(Data shown)

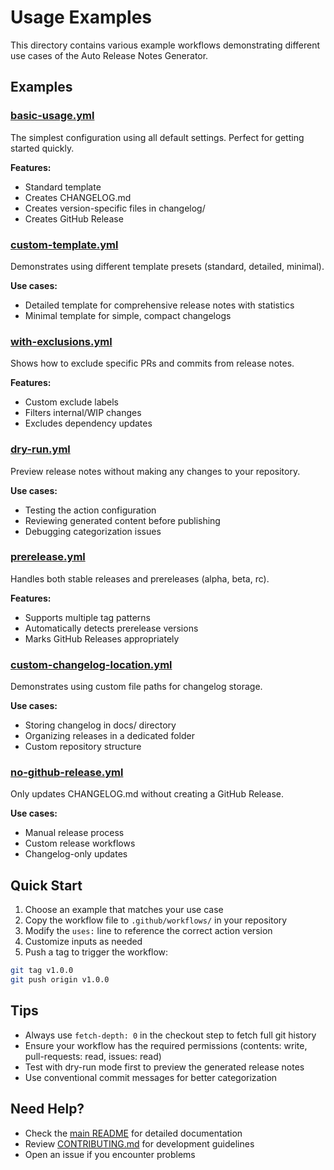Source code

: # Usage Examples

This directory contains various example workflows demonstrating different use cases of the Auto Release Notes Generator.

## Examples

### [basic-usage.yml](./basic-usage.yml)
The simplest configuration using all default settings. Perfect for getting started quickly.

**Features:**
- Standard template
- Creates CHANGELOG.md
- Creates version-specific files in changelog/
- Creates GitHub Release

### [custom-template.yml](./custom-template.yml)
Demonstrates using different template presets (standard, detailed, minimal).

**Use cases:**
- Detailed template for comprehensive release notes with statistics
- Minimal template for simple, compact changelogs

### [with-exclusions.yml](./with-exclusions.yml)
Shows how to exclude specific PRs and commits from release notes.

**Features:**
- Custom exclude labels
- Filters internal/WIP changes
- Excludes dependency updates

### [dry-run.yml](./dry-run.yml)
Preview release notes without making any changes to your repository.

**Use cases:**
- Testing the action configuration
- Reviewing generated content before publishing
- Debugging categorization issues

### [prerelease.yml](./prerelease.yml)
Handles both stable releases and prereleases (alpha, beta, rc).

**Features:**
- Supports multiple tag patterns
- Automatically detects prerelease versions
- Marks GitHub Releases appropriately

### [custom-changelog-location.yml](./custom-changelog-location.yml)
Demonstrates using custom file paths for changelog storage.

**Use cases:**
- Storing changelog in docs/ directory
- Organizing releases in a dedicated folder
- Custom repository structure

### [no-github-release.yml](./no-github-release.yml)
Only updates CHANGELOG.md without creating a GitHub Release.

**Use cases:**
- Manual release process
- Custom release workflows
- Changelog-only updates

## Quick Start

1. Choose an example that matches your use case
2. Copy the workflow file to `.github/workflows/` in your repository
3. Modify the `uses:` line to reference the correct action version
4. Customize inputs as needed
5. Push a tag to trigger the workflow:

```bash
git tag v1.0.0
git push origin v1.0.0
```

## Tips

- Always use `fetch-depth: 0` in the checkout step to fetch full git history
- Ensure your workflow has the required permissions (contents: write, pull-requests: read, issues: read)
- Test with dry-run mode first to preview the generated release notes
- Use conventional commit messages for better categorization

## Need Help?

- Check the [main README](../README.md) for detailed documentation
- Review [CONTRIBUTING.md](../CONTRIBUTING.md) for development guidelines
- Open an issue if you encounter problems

(End Data shown)

Task prompt. Return the line where "- Custom repository structure" appears, then every line after it to the end of the listing, all exactly as written.

Reply to the exercise.
- Custom repository structure

### [no-github-release.yml](./no-github-release.yml)
Only updates CHANGELOG.md without creating a GitHub Release.

**Use cases:**
- Manual release process
- Custom release workflows
- Changelog-only updates

## Quick Start

1. Choose an example that matches your use case
2. Copy the workflow file to `.github/workflows/` in your repository
3. Modify the `uses:` line to reference the correct action version
4. Customize inputs as needed
5. Push a tag to trigger the workflow:

```bash
git tag v1.0.0
git push origin v1.0.0
```

## Tips

- Always use `fetch-depth: 0` in the checkout step to fetch full git history
- Ensure your workflow has the required permissions (contents: write, pull-requests: read, issues: read)
- Test with dry-run mode first to preview the generated release notes
- Use conventional commit messages for better categorization

## Need Help?

- Check the [main README](../README.md) for detailed documentation
- Review [CONTRIBUTING.md](../CONTRIBUTING.md) for development guidelines
- Open an issue if you encounter problems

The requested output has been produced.